During the process, she jams a small tube or pipe into his side in order to extract some kind of milky fluid that splashes in a bucket. Nothing is explained about the fluid and it does not feature or even appear again in the film, but it is certainly a potent stomach turner. I chose to reproduce that for you as well. Notice the nuanced translation in the subtitles.
Then comes the spitting up worms and vomiting black goo part, oh and some animal cruelty via a small snake in a mortar and pestle. Then there’s the vomiting green goo.
Far more disturbing than any of this is the pair of ultra-tight short shorts that the young boy is wearing in the next scene. Especially when you factor in that his name is Ding Dong. Just as we are catching our breath from the abrupt transition of snakes and vomit to little Ding Dong the film cuts to a fountain featuring bronze statuary of naked people gathered around a boy peeing with a gleeful look on his face. The fountain is in front of a large white building bearing a sign that reads “Lucky Hotel,”
What the movie is about I am not sure. There’s a guy and he falls in love with a girl but there’s another guy who loves the girl but he is her cousin, but then the first guy seduces and marries the girl, but then he turns out to be a lothario and meanwhile people keep vomiting up gobs of worms and centipedes. The goo and guts don’t seem related to anything but there is a mutant-faced witch who appears to be the cause.
The little boy in hot pants is the go-between for all the characters. He is also the comic relief if you can call it that. He works at the Lucky Hotel and while on the job he changes into a red suit and hat like a bandleader in a parade.

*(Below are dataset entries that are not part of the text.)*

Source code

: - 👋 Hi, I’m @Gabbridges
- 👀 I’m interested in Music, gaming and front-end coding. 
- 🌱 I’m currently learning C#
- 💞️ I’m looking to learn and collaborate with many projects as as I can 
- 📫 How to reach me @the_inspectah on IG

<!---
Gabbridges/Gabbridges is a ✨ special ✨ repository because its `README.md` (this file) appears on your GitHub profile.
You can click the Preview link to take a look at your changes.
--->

The film gets repetitive after a while but fortunately, there is a special bonus. The print I was watching appears to have met with some kind of misadventure. It looked to me like it had been soaked in Mountain Due and then left in the sun. The result is a constant stream of splotches, streaks, and explosive splashes of neon green that run through the whole film. It imbues the whole movie with a certain experimental edge that I quite enjoyed.
Then there is the soundtrack to consider. There is an extended bar scene where the dialogue takes a back seat to an instrumental cover of Billy Joel’s The Stranger. I don’t know who arranged it (or better said disarranged it) but it sounds like a Muzak version of the way might interpret Billy’s 70s classic as interpreted by Ozzy Osborn. Later there is a violin version of Don McLean’s Starry Starry Night.
The Devil was made by Jen-Chieh Chang in 1981. It’s part of an ’80s, Hong Kong, black magic, gross-out, genre. Chang made several such films as well as some bad kung fu movies. It’s not likely I will be seeking him out in the future however I am intrigued by the title of his last film Noodles Not For Eating. It’s the red one on the right below. When you combine the title with the poster it’s pretty enticing… or at least is it to me.